= Orders, decorations, and medals of Slovakia =

Slovakia has a system of orders and decorations for citizens who do great deeds for the country. With the exception of the Order of the White Double Cross, all the orders are reserved for Slovak citizens. Below is a list of national decorations, in order of importance:

==Order of the White Double Cross==
The Order of the White Double Cross is conferred only upon foreign citizens:
- for the comprehensive development of relations between the state whose citizens they are, and the Slovak Republic
- for the empowerment of the Slovak Republic's position in international relations
- for meeting the foreign policy priorities of Slovakia
- for otherwise outstanding achievement in the benefit of the Slovak Republic
- for the outstanding spread of the good reputation of Slovakia abroad

The medal of this order consists of a double white cross on a red background; the ribbon is blue with a red central stripe.
The Order of the White Double Cross is divided into three classes: 1st, 2nd, and 3rd.

==Order of Andrej Hlinka==
The Order of Andrej Hlinka, named after the Slovak priest and politician, is conferred upon Slovak citizens "for special merit in the establishment of the Slovak Republic". It is symbolized by a medallion with a central white cross pattée; Hlinka's profile is in the center of the cross. The ribbon is blue with a central stripe. The Order of Andrej Hlinka is divided into three classes: 1st, 2nd, and 3rd.

==Order of Ľudovít Štúr==
The Order of Ľudovít Štúr, named after the Slovak poet, philosopher, politician, and writer, is conferred upon Slovak citizens:
- for defending Slovak democracy and its development
- for defending human rights and freedoms
- for the defense and security of the Slovak Republic
- for special achievements in politics, management, and governance of the country
- for development of the economy, local authority, science and technology, education, culture, arts, sports, and social affairs
- for spreading the good reputation of Slovakia abroad

The medal of this order consists of Štúr's head on a red background; the ribbon is half white, half red, with a blue central stripe.
The Order of Ľudovít Štúr is divided into three classes: 1st, 2nd, and 3rd.

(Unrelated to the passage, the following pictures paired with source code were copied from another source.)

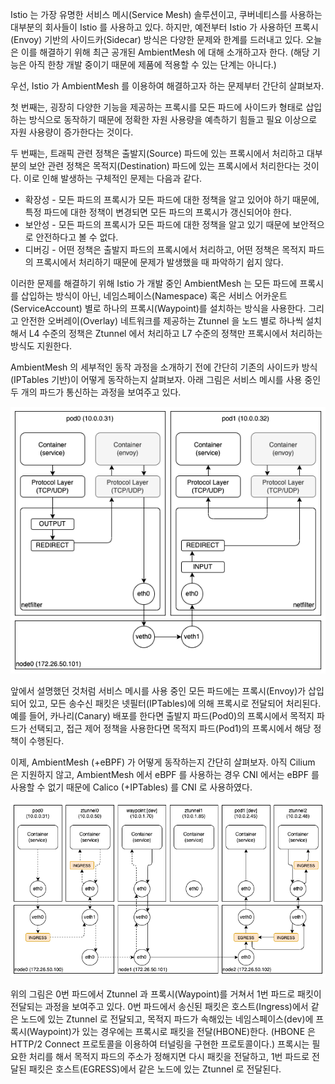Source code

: Istio 는 가장 유명한 서비스 메시(Service Mesh) 솔루션이고, 쿠버네티스를 사용하는 대부분의 회사들이 Istio 를 사용하고 있다. 하지만, 예전부터 Istio 가 사용하던 프록시(Envoy) 기반의 사이드카(Sidecar) 방식은 다양한 문제와 한계를 드러내고 있다. 오늘은 이를 해결하기 위해 최근 공개된 AmbientMesh 에 대해 소개하고자 한다. (해당 기능은 아직 한창 개발 중이기 때문에 제품에 적용할 수 있는 단계는 아니다.)

우선, Istio 가 AmbientMesh 를 이용하여 해결하고자 하는 문제부터 간단히 살펴보자.

첫 번째는, 굉장히 다양한 기능을 제공하는 프록시를 모든 파드에 사이드카 형태로 삽입하는 방식으로 동작하기 때문에 정확한 자원 사용량을 예측하기 힘들고 필요 이상으로 자원 사용량이 증가한다는 것이다.

두 번째는, 트래픽 관련 정책은 출발지(Source) 파드에 있는 프록시에서 처리하고 대부분의 보안 관련 정책은 목적지(Destination) 파드에 있는 프록시에서 처리한다는 것이다. 이로 인해 발생하는 구체적인 문제는 다음과 같다.

- 확장성 - 모든 파드의 프록시가 모든 파드에 대한 정책을 알고 있어야 하기 때문에, 특정 파드에 대한 정책이 변경되면 모든 파드의 프록시가 갱신되어야 한다.
- 보안성 - 모든 파드의 프록시가 모든 파드에 대한 정책을 알고 있기 때문에 보안적으로 안전하다고 볼 수 없다.
- 디버깅 - 어떤 정책은 출발지 파드의 프록시에서 처리하고, 어떤 정책은 목적지 파드의 프록시에서 처리하기 때문에 문제가 발생했을 때 파악하기 쉽지 않다.

이러한 문제를 해결하기 위해 Istio 가 개발 중인 AmbientMesh 는 모든 파드에 프록시를 삽입하는 방식이 아닌, 네임스페이스(Namespace) 혹은 서비스 어카운트(ServiceAccount) 별로 하나의 프록시(Waypoint)를 설치하는 방식을 사용한다. 그리고 안전한 오버레이(Overlay) 네트워크를 제공하는 Ztunnel 을 노드 별로 하나씩 설치해서 L4 수준의 정책은 Ztunnel 에서 처리하고 L7 수준의 정책만 프록시에서 처리하는 방식도 지원한다.

AmbientMesh 의 세부적인 동작 과정을 소개하기 전에 간단히 기존의 사이드카 방식(IPTables 기반)이 어떻게 동작하는지 살펴보자. 아래 그림은 서비스 메시를 사용 중인 두 개의 파드가 통신하는 과정을 보여주고 있다.

![istio.proxy](./istio-proxy.png)

앞에서 설명했던 것처럼 서비스 메시를 사용 중인 모든 파드에는 프록시(Envoy)가 삽입되어 있고, 모든 송수신 패킷은 넷필터(IPTables)에 의해 프록시로 전달되어 처리된다. 예를 들어, 카나리(Canary) 배포를 한다면 출발지 파드(Pod0)의 프록시에서 목적지 파드가 선택되고, 접근 제어 정책을 사용한다면 목적지 파드(Pod1)의 프록시에서 해당 정책이 수행된다.

이제, AmbientMesh (+eBPF) 가 어떻게 동작하는지 간단히 살펴보자. 아직 Cilium 은 지원하지 않고, AmbientMesh 에서 eBPF 를 사용하는 경우 CNI 에서는 eBPF 를 사용할 수 없기 때문에 Calico (+IPTables) 를 CNI 로 사용하였다.

![istio.ambientmesh](./istio-ambientmesh.png)

위의 그림은 0번 파드에서 Ztunnel 과 프록시(Waypoint)를 거쳐서 1번 파드로 패킷이 전달되는 과정을 보여주고 있다. 0번 파드에서 송신된 패킷은 호스트(Ingress)에서 같은 노드에 있는 Ztunnel 로 전달되고, 목적지 파드가 속해있는 네임스페이스(dev)에 프록시(Waypoint)가 있는 경우에는 프록시로 패킷을 전달(HBONE)한다. (HBONE 은 HTTP/2 Connect 프로토콜을 이용하여 터널링을 구현한 프로토콜이다.) 프록시는 필요한 처리를 해서 목적지 파드의 주소가 정해지면 다시 패킷을 전달하고, 1번 파드로 전달된 패킷은 호스트(EGRESS)에서 같은 노드에 있는 Ztunnel 로 전달된다.
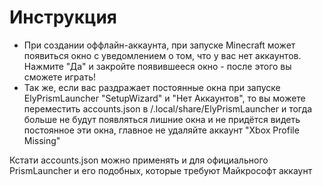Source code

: # Инструкция
- При создании оффлайн-аккаунта, при запуске Minecraft может появиться окно с уведомлением о том, что у вас нет аккаунтов. Нажмите "Да" и закройте появившееся окно - после этого вы сможете играть!
- Так же, если вас раздражает постоянные окна при запуске ElyPrismLauncher "SetupWizard" и "Нет Аккаунтов", то вы можете переместить accounts.json в /.local/share/ElyPrismLauncher и тогда больше не будут появляться лишние окна и не придётся видеть постоянное эти окна, главное не удаляйте аккаунт "Xbox Profile Missing"

Кстати accounts.json можно применять и для официального PrismLauncher и его подобных, которые требуют Майкрософт аккаунт
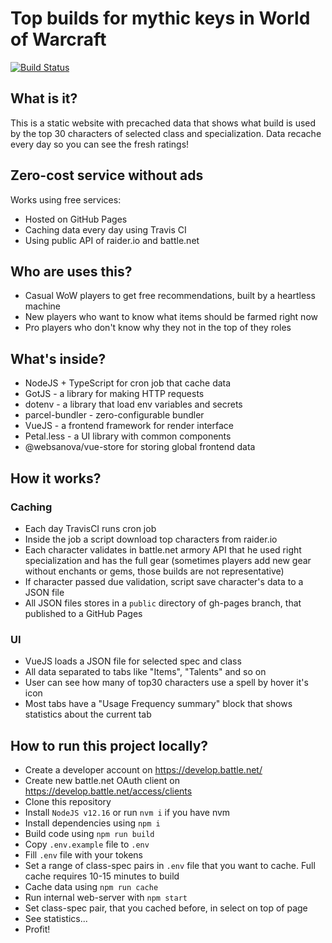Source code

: # Top builds for mythic keys in World of Warcraft

[![Build Status](https://travis-ci.com/poalrom/top-builds.svg?branch=master)](https://travis-ci.com/poalrom/top-builds)

## What is it?

This is a static website with precached data that shows what build is used by the top 30 characters of selected class and specialization. Data recache every day so you can see the fresh ratings!

## Zero-cost service without ads

Works using free services: 
- Hosted on GitHub Pages
- Caching data every day using Travis CI
- Using public API of raider.io and battle.net

## Who are uses this?

- Casual WoW players to get free recommendations, built by a heartless machine
- New players who want to know what items should be farmed right now
- Pro players who don't know why they not in the top of they roles

## What's inside?

- NodeJS + TypeScript for cron job that cache data
- GotJS - a library for making HTTP requests
- dotenv - a library that load env variables and secrets
- parcel-bundler - zero-configurable bundler
- VueJS - a frontend framework for render interface
- Petal.less - a UI library with common components
- @websanova/vue-store for storing global frontend data

## How it works?

### Caching
- Each day TravisCI runs cron job
- Inside the job a script download top characters from raider.io
- Each character validates in battle.net armory API that he used right specialization and has the full gear (sometimes players add new gear without enchants or gems, those builds are not representative)
- If character passed due validation, script save character's data to a JSON file
- All JSON files stores in a `public` directory of gh-pages branch, that published to a GitHub Pages

### UI
- VueJS loads a JSON file for selected spec and class
- All data separated to tabs like "Items", "Talents" and so on
- User can see how many of top30 characters use a spell by hover it's icon
- Most tabs have a "Usage Frequency summary" block that shows statistics about the current tab

## How to run this project locally?

- Create a developer account on https://develop.battle.net/
- Create new battle.net OAuth client on https://develop.battle.net/access/clients
- Clone this repository
- Install `NodeJS v12.16` or run `nvm i` if you have nvm
- Install dependencies using `npm i`
- Build code using `npm run build`
- Copy `.env.example` file to `.env`
- Fill `.env` file with your tokens
- Set a range of class-spec pairs in `.env` file that you want to cache. Full cache requires 10-15 minutes to build
- Cache data using `npm run cache`
- Run internal web-server with `npm start`
- Set class-spec pair, that you cached before, in select on top of page
- See statistics...
- Profit!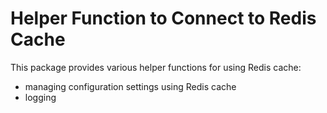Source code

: # Helper Function to Connect to Redis Cache

This package provides various helper functions for using Redis cache:

* managing configuration settings using Redis cache
* logging

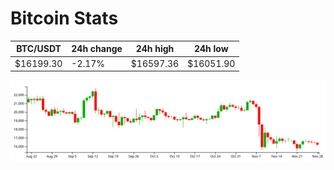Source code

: # Bitcoin Stats

BTC/USDT|24h change|24h high|24h low|
|---|---|---|---|
|$16199.30|-2.17%|$16597.36|$16051.90|

<img src="./chart.svg">
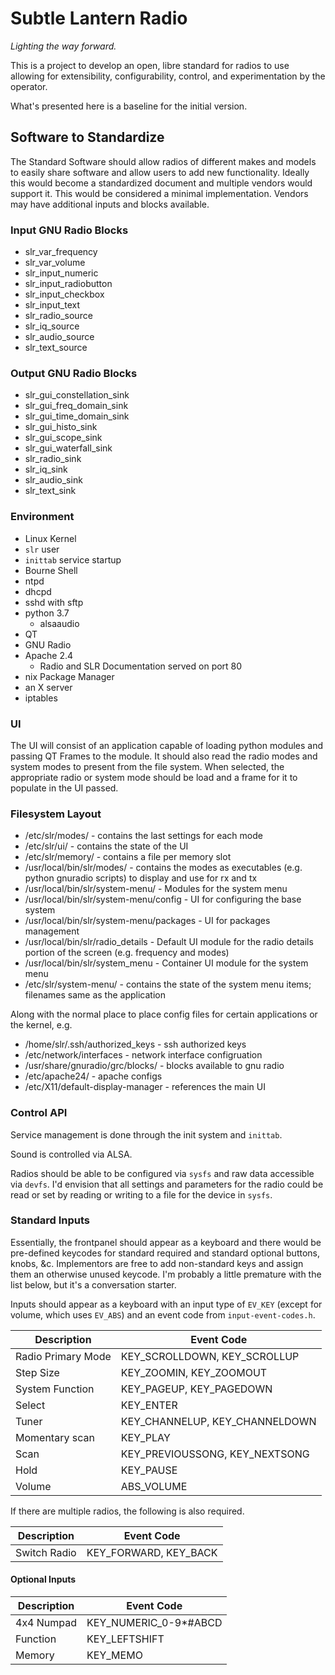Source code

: # Subtle Lantern Radio

_Lighting the way forward._

This is a project to develop an open, libre standard for radios to use allowing
for extensibility, configurability, control, and experimentation by the
operator.

What's presented here is a baseline for the initial version.

## Software to Standardize

The Standard Software should allow radios of different makes and models to
easily share software and allow users to add new functionality. Ideally this
would become a standardized document and multiple vendors would support it.
This would be considered a minimal implementation. Vendors may have additional
inputs and blocks available.

### Input GNU Radio Blocks

* slr\_var\_frequency
* slr\_var\_volume
* slr\_input\_numeric
* slr\_input\_radiobutton
* slr\_input\_checkbox
* slr\_input\_text
* slr\_radio\_source
* slr\_iq\_source
* slr\_audio\_source
* slr\_text\_source

### Output GNU Radio Blocks

* slr\_gui\_constellation\_sink
* slr\_gui\_freq\_domain\_sink
* slr\_gui\_time\_domain\_sink
* slr\_gui\_histo\_sink
* slr\_gui\_scope\_sink
* slr\_gui\_waterfall\_sink
* slr\_radio\_sink
* slr\_iq\_sink
* slr\_audio\_sink
* slr\_text\_sink

### Environment

* Linux Kernel
* `slr` user
* `inittab` service startup
* Bourne Shell
* ntpd
* dhcpd
* sshd with sftp
* python 3.7
  * alsaaudio
* QT
* GNU Radio
* Apache 2.4
  * Radio and SLR Documentation served on port 80
* nix Package Manager
* an X server
* iptables

### UI

The UI will consist of an application capable of loading python modules and
passing QT Frames to the module. It should also read the radio modes and system
modes to present from the file system. When selected, the appropriate radio or
system mode should be load and a frame for it to populate in the UI passed.

### Filesystem Layout

* /etc/slr/modes/ - contains the last settings for each mode
* /etc/slr/ui/ - contains the state of the UI
* /etc/slr/memory/ - contains a file per memory slot
* /usr/local/bin/slr/modes/ - contains the modes as executables (e.g. python gnuradio scripts) to display and use for rx and tx
* /usr/local/bin/slr/system-menu/ - Modules for the system menu
* /usr/local/bin/slr/system-menu/config - UI for configuring the base system
* /usr/local/bin/slr/system-menu/packages - UI for packages management
* /usr/local/bin/slr/radio\_details - Default UI module for the radio details portion of the screen (e.g. frequency and modes) 
* /usr/local/bin/slr/system\_menu - Container UI module for the system menu
* /etc/slr/system-menu/ - contains the state of the system menu items; filenames same as the application

Along with the normal place to place config files for certain applications or the kernel, e.g.

* /home/slr/.ssh/authorized\_keys - ssh authorized keys
* /etc/network/interfaces - network interface configruation
* /usr/share/gnuradio/grc/blocks/ - blocks available to gnu radio
* /etc/apache24/ - apache configs
* /etc/X11/default-display-manager - references the main UI

### Control API

Service management is done through the init system and `inittab`.

Sound is controlled via ALSA.

Radios should be able to be configured via `sysfs` and raw data
accessible via `devfs`. I'd envision that all settings and parameters for the
radio could be read or set by reading or writing to a file for the device in
`sysfs`.


### Standard Inputs

Essentially, the frontpanel should appear as a keyboard and there would be
pre-defined keycodes for standard required and standard optional buttons,
knobs, &c. Implementors are free to add non-standard keys and assign them an
otherwise unused keycode. I'm probably a little premature with the list below,
but it's a conversation starter.

Inputs should appear as a keyboard with an input type of `EV_KEY` (except for
volume, which uses `EV_ABS`) and an event code from `input-event-codes.h`.

| Description           | Event Code                         |
| --------------------- | ---------------------------------- |
| Radio Primary Mode    | KEY\_SCROLLDOWN, KEY\_SCROLLUP     |
| Step Size             | KEY\_ZOOMIN, KEY\_ZOOMOUT          |
| System Function       | KEY\_PAGEUP, KEY\_PAGEDOWN         |
| Select                | KEY\_ENTER                         |
| Tuner                 | KEY\_CHANNELUP, KEY\_CHANNELDOWN   |
| Momentary scan        | KEY\_PLAY                          |
| Scan                  | KEY\_PREVIOUSSONG, KEY\_NEXTSONG   |
| Hold                  | KEY\_PAUSE                         |
| Volume                | ABS\_VOLUME                        |

If there are multiple radios, the following is also required.

| Description           | Event Code              |
| --------------------- | ----------              |
| Switch Radio          | KEY\_FORWARD, KEY\_BACK |

#### Optional Inputs

| Description           | Event Code
| --------------------- | ---------------------------------- |
| 4x4 Numpad            | KEY\_NUMERIC\_0-9\*#ABCD           |
| Function              | KEY\_LEFTSHIFT                     |
| Memory                | KEY\_MEMO                          |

==Milan Rastislav Štefánik Cross==
The Milan Rastislav Štefánik Cross, named after the Slovak politician, aviator, and astronomer, is awarded to Slovak citizens "for risking their life to defend Slovakia, for risking their life to save another person's life, or for risking their life to save material values". The medal consists of Štefánik's head on a pale blue background; the ribbon is pale blue.
The Milan Rastislav Štefánik Cross is divided into three classes: 1st, 2nd, and 3rd.

==Pribina Cross==
The Pribina Cross, named after the 9th-century prince of Nitra, is awarded to Slovak citizens for "special merit for economic, social, or cultural development of the Slovak Republic". The medal consists of Pribina's head on a red background; the ribbon is dark red with a central crown.
The Pribina Cross is divided into three classes: 1st, 2nd, and 3rd.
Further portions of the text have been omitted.